Your goal: Go through the records and copy each line where the string "experiment" occurs.

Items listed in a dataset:
_ _ _

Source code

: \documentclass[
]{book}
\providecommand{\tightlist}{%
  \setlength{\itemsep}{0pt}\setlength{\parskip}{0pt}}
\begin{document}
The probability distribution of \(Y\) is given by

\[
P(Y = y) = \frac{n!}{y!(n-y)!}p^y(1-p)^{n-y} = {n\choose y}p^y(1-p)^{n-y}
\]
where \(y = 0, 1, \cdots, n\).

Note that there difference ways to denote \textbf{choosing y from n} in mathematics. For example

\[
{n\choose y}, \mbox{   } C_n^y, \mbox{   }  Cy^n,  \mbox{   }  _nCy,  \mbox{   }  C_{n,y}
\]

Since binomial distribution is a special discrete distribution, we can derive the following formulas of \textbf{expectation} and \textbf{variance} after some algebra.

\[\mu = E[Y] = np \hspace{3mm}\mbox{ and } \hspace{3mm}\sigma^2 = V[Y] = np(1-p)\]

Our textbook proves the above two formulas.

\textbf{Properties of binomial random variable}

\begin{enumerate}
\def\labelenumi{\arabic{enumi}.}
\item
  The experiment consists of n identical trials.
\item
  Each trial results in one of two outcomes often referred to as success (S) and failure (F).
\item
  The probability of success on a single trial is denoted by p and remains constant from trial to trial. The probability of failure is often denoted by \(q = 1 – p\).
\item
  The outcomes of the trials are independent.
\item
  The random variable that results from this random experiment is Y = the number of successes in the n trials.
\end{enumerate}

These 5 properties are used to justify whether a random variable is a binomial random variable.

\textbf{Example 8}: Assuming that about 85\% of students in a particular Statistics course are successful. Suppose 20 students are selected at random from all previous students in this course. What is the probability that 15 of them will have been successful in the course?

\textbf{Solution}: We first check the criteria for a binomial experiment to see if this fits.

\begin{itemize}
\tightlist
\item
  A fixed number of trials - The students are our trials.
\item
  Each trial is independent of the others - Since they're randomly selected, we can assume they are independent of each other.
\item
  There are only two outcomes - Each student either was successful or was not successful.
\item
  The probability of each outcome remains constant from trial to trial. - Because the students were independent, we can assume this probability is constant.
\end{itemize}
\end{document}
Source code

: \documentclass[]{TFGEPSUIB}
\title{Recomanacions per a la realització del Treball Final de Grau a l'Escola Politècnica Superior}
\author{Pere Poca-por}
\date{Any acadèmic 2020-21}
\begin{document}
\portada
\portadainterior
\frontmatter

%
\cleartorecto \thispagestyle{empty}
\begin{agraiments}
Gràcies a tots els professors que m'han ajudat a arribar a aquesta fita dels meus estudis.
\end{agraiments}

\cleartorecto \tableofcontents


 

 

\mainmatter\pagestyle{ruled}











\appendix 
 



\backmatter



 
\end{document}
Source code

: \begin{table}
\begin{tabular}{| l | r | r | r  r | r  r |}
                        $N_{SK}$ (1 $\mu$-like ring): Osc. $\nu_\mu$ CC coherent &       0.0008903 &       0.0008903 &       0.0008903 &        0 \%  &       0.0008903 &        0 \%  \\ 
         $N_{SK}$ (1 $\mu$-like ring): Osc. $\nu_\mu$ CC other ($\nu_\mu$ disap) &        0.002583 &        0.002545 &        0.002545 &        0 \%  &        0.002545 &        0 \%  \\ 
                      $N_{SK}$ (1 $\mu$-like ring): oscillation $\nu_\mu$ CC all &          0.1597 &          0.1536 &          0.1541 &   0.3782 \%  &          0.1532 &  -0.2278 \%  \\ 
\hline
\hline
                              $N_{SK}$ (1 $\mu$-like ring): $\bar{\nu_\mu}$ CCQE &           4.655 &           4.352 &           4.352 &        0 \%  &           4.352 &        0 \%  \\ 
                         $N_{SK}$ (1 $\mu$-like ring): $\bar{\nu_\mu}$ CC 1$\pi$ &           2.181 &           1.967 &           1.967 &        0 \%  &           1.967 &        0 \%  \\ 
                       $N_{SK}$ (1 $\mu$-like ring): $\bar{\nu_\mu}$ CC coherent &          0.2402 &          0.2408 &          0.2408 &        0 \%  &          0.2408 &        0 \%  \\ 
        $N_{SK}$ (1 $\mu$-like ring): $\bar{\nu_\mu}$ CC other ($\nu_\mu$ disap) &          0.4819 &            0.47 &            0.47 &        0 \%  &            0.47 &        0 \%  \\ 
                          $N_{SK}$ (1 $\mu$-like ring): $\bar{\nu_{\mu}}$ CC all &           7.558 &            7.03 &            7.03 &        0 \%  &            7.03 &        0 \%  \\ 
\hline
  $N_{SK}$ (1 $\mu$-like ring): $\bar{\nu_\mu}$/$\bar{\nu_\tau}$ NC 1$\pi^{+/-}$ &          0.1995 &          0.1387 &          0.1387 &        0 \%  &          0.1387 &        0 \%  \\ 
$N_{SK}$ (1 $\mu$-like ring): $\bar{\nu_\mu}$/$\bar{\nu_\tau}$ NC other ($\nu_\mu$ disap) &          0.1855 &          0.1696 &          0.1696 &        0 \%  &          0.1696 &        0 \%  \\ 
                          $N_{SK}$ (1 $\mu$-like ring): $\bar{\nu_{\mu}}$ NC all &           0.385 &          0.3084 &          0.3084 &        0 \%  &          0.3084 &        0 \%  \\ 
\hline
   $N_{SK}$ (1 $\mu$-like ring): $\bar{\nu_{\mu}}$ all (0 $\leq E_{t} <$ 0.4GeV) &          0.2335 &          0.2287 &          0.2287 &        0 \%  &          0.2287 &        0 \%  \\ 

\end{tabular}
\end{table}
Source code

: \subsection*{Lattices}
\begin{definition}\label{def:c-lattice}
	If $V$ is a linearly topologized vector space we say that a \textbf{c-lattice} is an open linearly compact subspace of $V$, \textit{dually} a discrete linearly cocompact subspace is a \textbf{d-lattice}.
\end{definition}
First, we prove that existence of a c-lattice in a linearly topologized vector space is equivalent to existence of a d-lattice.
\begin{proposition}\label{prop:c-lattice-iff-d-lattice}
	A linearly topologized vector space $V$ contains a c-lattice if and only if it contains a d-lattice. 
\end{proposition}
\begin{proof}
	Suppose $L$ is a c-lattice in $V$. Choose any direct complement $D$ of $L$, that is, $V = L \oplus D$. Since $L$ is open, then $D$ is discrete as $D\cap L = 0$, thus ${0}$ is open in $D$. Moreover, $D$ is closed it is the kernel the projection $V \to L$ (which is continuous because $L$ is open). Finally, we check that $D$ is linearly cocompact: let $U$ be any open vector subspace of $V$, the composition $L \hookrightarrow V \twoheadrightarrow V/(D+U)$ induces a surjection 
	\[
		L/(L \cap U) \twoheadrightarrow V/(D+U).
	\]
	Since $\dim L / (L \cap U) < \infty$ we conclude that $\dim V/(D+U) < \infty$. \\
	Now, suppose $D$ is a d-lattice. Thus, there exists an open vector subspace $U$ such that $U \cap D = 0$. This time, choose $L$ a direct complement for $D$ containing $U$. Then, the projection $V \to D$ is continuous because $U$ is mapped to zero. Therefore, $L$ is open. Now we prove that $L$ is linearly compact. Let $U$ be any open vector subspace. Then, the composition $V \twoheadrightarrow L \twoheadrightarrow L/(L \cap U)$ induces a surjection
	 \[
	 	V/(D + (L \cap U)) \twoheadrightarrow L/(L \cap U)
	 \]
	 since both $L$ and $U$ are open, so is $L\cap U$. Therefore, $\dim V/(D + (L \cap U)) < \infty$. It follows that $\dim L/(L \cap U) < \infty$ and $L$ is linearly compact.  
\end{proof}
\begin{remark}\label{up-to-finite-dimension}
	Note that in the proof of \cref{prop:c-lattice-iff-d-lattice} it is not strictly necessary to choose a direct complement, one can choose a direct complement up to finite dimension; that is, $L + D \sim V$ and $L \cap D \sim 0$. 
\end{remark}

_ _ _

Answer for the task:
  The experiment consists of n identical trials.
  The random variable that results from this random experiment is Y = the number of successes in the n trials.
\textbf{Solution}: We first check the criteria for a binomial experiment to see if this fits.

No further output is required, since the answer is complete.